Whenever a line contains the string "migrate", copy it out of the entries.

■ ■ ■ ■ ■

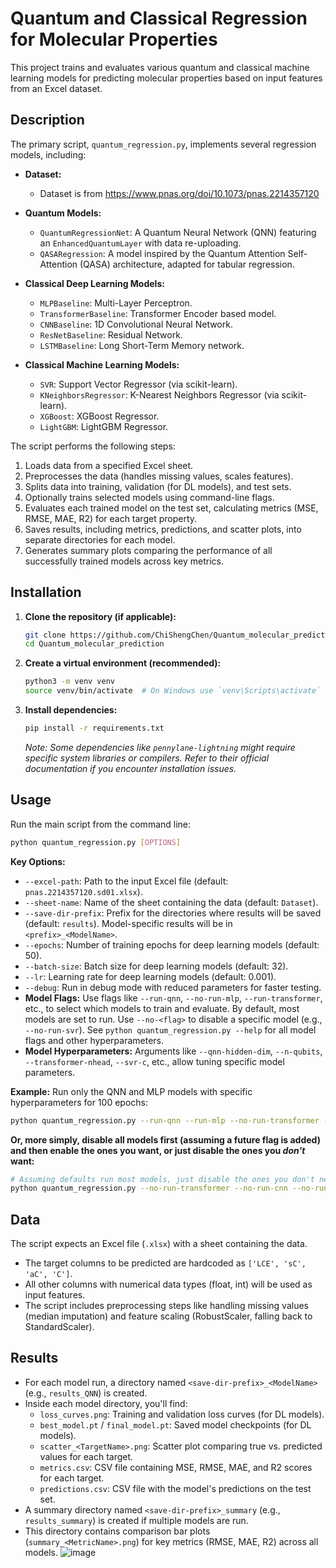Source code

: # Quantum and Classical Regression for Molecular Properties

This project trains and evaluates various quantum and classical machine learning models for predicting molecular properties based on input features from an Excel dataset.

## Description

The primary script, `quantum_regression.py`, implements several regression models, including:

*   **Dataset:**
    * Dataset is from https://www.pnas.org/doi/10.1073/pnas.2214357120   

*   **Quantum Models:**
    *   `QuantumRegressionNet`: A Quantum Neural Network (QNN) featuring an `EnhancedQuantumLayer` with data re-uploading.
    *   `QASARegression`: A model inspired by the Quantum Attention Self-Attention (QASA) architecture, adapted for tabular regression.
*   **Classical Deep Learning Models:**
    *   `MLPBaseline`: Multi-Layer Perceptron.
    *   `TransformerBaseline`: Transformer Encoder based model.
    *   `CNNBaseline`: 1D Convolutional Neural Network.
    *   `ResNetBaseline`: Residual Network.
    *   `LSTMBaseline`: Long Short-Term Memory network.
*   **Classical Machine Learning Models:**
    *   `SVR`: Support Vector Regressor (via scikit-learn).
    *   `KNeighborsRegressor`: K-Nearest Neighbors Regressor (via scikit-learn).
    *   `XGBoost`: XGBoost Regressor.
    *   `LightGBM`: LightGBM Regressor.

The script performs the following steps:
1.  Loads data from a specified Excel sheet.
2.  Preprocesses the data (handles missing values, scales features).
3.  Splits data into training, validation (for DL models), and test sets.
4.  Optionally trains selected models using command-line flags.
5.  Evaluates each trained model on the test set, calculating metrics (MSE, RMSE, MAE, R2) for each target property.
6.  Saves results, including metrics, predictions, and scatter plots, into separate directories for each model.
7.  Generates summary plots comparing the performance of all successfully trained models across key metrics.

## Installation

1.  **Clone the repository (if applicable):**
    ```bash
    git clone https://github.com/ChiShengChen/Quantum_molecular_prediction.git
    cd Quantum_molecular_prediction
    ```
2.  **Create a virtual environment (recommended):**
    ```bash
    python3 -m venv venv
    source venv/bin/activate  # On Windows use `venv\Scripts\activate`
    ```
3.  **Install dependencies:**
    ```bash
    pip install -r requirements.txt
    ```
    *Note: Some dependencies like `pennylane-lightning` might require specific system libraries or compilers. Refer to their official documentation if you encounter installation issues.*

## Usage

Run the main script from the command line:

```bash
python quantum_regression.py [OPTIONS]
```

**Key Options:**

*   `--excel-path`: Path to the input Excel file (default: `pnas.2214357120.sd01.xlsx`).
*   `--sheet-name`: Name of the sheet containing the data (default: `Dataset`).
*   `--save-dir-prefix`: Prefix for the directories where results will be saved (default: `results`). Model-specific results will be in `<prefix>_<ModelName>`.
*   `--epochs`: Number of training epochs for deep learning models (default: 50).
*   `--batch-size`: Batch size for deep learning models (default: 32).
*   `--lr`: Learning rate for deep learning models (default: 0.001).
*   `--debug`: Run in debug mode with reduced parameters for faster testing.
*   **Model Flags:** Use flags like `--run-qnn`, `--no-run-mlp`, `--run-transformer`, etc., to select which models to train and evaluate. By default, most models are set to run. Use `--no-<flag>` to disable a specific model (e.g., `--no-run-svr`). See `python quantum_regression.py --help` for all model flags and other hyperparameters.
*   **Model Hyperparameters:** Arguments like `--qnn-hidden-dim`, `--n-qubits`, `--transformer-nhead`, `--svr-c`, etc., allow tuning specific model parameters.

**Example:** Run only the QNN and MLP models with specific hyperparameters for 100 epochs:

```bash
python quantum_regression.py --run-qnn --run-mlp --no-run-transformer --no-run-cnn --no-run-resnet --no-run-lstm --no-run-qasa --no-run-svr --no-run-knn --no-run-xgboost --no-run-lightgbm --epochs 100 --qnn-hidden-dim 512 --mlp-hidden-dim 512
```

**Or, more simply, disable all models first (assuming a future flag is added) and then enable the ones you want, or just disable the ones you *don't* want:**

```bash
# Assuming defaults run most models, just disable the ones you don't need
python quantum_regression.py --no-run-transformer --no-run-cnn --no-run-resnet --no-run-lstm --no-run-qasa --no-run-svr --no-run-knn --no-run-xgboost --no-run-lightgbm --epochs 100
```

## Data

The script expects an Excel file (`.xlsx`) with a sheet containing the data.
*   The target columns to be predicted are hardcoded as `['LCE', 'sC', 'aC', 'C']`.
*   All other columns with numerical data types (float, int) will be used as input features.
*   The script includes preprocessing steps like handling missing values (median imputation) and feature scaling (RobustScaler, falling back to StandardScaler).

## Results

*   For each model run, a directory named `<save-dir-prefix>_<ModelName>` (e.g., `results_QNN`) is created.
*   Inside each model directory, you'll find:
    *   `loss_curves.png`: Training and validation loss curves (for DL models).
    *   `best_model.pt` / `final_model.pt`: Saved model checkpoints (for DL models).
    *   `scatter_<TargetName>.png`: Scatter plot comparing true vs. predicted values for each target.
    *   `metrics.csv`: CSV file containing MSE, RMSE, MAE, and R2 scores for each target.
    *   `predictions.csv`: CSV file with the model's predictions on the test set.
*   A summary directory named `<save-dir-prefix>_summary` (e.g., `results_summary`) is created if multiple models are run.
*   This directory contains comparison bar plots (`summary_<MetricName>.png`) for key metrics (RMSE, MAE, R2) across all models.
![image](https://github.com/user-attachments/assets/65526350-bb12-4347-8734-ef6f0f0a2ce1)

■ ■ ■ ■ ■

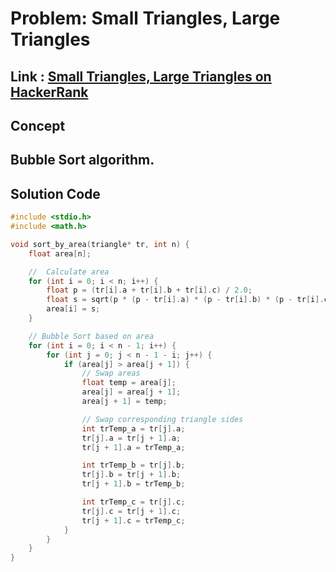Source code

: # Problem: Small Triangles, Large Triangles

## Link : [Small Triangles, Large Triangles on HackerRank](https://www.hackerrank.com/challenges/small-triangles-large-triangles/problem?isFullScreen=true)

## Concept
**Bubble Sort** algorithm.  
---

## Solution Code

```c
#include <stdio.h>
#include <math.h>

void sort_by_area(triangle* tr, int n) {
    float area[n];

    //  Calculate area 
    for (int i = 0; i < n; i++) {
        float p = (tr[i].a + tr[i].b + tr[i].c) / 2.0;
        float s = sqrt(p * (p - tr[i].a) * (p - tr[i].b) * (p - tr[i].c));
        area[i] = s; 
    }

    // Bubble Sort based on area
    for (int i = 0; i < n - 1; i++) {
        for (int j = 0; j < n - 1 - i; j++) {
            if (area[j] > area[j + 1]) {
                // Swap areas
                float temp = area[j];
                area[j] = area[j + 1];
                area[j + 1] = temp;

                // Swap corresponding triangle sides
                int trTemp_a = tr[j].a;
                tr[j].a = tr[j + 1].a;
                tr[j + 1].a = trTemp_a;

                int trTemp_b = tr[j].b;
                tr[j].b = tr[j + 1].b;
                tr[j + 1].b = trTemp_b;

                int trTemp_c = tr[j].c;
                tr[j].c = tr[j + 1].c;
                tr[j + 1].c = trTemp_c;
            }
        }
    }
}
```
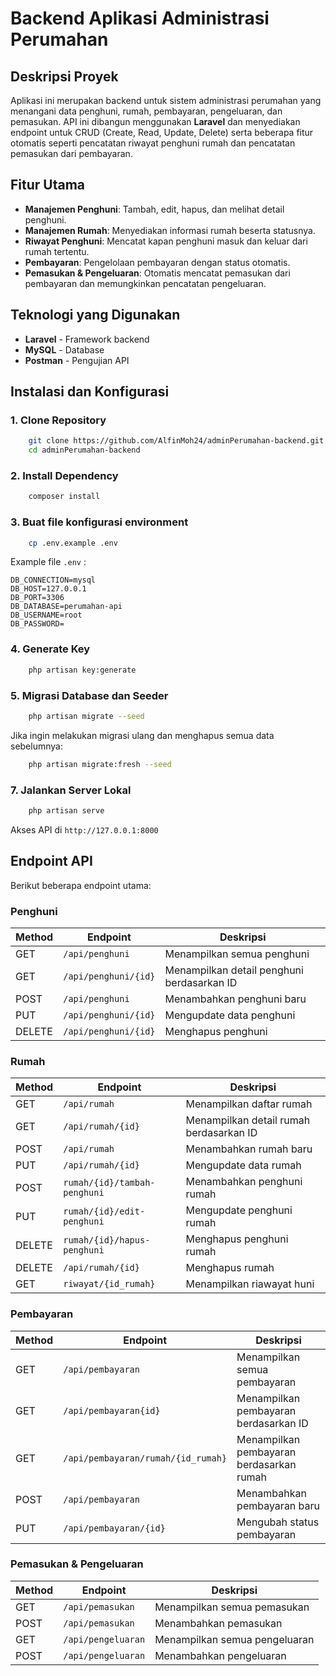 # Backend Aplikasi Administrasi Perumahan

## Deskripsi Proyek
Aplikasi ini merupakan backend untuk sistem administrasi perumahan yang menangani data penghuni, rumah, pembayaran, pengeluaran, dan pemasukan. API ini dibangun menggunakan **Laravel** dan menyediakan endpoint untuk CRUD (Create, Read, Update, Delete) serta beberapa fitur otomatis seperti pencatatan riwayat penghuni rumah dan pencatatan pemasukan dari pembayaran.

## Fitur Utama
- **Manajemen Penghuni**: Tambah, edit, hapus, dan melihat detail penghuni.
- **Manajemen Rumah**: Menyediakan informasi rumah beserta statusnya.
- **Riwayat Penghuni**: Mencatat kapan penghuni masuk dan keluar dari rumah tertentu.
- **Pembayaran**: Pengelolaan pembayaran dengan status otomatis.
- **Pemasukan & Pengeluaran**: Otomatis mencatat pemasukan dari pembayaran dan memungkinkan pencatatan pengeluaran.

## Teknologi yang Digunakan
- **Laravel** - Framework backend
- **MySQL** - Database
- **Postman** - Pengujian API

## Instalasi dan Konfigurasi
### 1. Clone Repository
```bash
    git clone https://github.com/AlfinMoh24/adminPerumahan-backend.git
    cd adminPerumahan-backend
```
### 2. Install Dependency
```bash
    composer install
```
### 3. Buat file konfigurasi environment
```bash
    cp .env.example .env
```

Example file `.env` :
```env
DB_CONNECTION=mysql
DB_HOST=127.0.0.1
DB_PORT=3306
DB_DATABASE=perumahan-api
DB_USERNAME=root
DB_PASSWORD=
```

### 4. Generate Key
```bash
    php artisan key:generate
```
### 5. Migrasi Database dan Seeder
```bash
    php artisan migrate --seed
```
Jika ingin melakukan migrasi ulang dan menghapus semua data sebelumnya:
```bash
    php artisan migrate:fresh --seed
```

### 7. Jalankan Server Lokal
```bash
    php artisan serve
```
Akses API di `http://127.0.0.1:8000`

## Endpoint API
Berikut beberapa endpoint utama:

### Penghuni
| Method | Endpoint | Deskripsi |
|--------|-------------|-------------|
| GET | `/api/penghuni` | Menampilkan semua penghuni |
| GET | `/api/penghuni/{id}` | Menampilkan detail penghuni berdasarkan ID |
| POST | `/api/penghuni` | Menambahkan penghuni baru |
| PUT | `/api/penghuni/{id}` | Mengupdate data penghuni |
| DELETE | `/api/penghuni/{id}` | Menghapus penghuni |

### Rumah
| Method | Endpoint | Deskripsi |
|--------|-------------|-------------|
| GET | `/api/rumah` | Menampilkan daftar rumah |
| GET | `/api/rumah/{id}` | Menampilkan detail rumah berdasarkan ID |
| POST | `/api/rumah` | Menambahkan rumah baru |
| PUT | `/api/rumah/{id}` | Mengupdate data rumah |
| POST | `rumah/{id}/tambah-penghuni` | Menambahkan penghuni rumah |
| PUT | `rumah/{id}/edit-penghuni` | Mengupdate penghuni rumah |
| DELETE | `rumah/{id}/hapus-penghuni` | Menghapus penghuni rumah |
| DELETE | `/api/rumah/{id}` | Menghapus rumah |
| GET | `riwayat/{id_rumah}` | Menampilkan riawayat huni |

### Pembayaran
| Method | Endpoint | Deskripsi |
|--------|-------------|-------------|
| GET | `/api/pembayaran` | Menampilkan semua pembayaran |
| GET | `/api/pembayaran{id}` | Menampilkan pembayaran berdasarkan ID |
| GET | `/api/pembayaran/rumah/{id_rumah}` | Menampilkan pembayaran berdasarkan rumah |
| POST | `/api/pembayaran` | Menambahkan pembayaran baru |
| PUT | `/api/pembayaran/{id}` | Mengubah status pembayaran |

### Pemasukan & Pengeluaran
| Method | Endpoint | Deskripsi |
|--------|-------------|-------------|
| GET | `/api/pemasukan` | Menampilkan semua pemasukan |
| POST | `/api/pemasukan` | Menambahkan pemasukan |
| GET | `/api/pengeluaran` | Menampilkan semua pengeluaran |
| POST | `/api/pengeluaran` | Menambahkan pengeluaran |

■ ■ ■ ■ ■

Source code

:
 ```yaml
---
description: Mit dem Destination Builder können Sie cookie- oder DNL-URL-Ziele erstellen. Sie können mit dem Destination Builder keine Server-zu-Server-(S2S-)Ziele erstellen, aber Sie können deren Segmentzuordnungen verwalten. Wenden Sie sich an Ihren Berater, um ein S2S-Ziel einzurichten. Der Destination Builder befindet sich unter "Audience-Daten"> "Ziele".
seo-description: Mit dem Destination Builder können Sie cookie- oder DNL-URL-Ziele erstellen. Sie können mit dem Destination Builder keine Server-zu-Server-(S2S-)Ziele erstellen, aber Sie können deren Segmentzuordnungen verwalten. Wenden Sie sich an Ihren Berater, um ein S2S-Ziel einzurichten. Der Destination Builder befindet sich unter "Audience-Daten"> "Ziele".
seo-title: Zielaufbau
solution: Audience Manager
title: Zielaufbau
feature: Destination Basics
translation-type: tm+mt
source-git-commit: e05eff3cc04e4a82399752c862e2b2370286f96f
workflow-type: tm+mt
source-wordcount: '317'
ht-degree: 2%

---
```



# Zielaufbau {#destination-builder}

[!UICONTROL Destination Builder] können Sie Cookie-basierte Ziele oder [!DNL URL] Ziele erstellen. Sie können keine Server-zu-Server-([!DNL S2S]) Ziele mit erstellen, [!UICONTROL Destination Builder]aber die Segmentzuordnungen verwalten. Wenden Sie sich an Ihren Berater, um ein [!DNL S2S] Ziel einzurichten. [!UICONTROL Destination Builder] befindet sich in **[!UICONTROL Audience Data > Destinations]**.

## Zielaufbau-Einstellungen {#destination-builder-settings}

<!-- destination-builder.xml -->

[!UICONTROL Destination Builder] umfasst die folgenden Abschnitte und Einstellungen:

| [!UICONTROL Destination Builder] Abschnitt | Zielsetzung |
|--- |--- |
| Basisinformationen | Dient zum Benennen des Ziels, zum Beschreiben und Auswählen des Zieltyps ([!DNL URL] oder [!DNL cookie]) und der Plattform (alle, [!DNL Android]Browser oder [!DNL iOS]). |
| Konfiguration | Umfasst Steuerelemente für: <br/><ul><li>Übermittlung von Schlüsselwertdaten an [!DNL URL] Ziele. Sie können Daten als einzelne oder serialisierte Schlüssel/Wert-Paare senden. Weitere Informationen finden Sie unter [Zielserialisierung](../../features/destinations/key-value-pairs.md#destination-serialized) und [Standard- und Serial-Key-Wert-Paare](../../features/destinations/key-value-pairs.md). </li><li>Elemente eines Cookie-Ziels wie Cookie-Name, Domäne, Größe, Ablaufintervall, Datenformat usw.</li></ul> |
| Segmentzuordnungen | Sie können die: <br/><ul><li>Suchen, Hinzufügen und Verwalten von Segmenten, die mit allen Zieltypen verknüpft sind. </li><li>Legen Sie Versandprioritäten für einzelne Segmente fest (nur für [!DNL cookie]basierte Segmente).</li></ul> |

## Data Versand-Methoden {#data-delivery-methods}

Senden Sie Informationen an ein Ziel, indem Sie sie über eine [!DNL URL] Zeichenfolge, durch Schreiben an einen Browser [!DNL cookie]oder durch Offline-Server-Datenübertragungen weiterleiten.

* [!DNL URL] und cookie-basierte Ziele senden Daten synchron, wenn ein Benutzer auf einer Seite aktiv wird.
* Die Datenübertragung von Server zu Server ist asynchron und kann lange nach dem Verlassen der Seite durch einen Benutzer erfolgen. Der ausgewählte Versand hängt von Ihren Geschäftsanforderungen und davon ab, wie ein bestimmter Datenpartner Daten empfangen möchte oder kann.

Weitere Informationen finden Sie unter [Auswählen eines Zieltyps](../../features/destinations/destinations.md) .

■ ■ ■ ■ ■

**SOLUTION FOR THIS EXERCISE**
    php artisan migrate --seed
    php artisan migrate:fresh --seed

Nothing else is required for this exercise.